Saturday, April 10, 2010

woe is me...

so the ever so clear whisper that the Lord continues to utter into my ears is that of my calling... i'm in leadership here at my church... and as i am in this position, i am a blessing to those around me... woe is me... i truly am a man borne of uncleanness... and i continue in this ever disgusting flesh that i call my body... ever plagued with sorrows and griefs, temptation and course jesting... and yet, i'm called... woe is me... i can only attribute this walk and it's blessings to the Christ, my Messiah and God... i shouldn't be allowed to help anyone... i fail people constantly... i'm not a man of my word... i'm, by no means, looking of the part... you know what i say? ... Praise the Lord...

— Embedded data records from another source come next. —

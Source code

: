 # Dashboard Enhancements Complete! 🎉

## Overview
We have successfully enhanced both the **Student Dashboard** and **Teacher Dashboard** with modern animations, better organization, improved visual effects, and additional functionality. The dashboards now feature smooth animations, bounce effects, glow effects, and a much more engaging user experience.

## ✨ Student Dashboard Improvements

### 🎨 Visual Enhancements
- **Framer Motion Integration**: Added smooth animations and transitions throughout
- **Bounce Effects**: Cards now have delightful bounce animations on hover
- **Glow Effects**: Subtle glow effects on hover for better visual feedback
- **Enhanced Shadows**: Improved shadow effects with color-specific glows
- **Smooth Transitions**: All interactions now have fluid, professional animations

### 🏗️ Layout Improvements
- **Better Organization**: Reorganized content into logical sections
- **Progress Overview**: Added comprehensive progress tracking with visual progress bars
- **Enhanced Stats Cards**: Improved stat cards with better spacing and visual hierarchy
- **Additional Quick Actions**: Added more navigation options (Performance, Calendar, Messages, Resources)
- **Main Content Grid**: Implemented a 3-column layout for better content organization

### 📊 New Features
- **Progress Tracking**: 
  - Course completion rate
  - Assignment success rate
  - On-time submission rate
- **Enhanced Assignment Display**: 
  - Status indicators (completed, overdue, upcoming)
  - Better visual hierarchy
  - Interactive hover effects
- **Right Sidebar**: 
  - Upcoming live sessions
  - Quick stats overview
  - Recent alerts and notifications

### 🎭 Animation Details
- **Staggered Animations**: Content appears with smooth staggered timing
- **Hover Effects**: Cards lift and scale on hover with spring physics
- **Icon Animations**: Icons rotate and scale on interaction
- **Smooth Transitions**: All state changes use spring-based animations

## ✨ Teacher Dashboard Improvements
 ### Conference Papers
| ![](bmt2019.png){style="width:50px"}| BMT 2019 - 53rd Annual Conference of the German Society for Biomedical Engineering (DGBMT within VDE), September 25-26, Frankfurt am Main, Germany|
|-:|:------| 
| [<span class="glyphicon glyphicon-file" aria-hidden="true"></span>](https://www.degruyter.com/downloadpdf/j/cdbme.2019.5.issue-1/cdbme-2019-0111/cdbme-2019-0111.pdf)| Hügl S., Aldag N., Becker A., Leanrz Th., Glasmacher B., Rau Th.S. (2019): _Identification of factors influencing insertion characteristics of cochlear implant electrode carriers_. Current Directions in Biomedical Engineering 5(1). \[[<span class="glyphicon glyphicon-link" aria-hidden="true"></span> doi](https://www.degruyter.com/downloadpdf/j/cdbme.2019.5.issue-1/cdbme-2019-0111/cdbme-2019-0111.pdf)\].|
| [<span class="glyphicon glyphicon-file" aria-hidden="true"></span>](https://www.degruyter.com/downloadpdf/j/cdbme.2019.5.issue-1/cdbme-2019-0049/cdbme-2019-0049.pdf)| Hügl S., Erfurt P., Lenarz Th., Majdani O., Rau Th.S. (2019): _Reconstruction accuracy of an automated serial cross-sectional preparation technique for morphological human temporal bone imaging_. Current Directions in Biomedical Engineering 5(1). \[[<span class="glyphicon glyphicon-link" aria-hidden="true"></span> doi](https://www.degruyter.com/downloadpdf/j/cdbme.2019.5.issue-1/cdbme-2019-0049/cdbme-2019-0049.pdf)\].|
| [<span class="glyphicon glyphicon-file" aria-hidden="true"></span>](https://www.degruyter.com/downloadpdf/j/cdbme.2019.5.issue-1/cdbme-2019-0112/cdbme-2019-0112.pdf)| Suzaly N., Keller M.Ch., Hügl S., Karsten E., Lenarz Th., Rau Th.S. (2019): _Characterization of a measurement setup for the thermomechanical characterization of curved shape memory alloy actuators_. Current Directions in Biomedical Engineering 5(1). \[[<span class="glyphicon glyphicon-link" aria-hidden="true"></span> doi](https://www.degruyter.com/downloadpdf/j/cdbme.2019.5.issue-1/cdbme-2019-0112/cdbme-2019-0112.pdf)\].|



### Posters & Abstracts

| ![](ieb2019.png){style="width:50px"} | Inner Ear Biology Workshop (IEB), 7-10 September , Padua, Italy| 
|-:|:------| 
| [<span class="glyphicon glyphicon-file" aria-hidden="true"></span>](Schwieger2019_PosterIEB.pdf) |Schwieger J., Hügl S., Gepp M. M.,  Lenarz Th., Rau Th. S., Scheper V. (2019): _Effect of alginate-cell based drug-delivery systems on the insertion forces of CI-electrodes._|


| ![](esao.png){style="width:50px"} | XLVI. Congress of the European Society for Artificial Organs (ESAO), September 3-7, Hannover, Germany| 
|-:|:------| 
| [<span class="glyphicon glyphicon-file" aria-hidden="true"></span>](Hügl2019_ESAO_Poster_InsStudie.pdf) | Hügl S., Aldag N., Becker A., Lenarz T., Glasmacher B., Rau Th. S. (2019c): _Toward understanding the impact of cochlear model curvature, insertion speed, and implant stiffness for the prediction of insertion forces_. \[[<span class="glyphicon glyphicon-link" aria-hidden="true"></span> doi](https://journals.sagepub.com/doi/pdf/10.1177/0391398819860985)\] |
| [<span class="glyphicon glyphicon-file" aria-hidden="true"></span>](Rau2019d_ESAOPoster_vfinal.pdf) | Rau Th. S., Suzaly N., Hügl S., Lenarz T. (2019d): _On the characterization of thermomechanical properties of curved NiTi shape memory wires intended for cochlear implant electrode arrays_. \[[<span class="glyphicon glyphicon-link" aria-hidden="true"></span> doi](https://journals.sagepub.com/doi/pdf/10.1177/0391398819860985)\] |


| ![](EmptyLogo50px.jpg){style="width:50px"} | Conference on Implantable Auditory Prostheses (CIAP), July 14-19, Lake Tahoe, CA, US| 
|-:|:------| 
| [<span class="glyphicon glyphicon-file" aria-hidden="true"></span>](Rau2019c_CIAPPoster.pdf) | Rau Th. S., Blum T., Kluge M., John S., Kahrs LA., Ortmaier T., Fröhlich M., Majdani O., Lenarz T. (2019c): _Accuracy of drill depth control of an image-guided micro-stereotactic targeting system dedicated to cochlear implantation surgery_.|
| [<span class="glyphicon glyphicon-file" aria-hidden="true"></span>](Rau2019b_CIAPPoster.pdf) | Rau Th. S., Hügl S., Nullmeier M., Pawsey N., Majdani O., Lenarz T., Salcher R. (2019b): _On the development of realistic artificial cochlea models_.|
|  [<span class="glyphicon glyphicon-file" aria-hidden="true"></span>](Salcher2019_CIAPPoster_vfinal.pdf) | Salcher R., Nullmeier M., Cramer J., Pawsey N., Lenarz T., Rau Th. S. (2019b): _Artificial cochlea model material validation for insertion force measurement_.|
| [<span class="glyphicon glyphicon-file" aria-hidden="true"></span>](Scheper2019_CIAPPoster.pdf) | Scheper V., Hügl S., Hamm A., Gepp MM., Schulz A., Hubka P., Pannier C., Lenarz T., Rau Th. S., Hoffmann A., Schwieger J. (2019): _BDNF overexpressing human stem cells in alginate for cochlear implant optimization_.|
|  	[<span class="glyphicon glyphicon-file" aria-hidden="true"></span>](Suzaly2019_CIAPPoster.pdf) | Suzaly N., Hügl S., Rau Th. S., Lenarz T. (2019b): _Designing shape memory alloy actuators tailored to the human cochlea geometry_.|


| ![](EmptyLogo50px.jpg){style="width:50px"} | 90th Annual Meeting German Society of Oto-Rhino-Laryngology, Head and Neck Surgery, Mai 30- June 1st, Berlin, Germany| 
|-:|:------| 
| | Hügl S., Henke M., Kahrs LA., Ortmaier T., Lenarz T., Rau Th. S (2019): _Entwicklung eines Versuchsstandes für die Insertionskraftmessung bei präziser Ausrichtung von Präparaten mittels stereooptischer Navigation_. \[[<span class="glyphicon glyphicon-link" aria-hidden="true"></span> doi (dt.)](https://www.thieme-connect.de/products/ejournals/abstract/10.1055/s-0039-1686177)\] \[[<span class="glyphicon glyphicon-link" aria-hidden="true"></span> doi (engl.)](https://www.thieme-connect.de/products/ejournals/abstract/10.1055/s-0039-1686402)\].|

i'm reminded of Israel's picking of a king... how the people looked to the man who stood out... the man a foot and shoulder above all other men, a man who won the hearts of many... but how the Father chose that of David... a young man of no promise, a man whom had no impact to this world but yet spent the most of his young career seeking that of the face of God... fast forward two or three thousand years, to a time where the Lord has yet to speak to His ever rebellious peoples... the pharisee's and scribes looked to power for the Messiah, they desired their king once again... but the Father deployed His best to save... a man of sound doctrine and counsel, a righteous and holy man who (once again) knew the Father face to face... starting to sound familiar?
to be called... to be chosen to serve... but most importantly to be called to lead... a gift that is possessed by disciple'ers, teachers, and pastors... a hefty reward, a two edged sword bearing grand accomplishments and achievements as far as bearing fruit... but to placed under such scrutiny, to be looked up to as you try to lower yourself lower and lower into the dust on the ground... this is what i desire... call me a fool... label me too zealous... be cautious and skeptical... just keep me in prayer as i take this natural gift of mine and explore it to the fullest and glorify my God...
(sorry this one's abrupt and my not even flow... im just sooo tired and i need sleep so night!)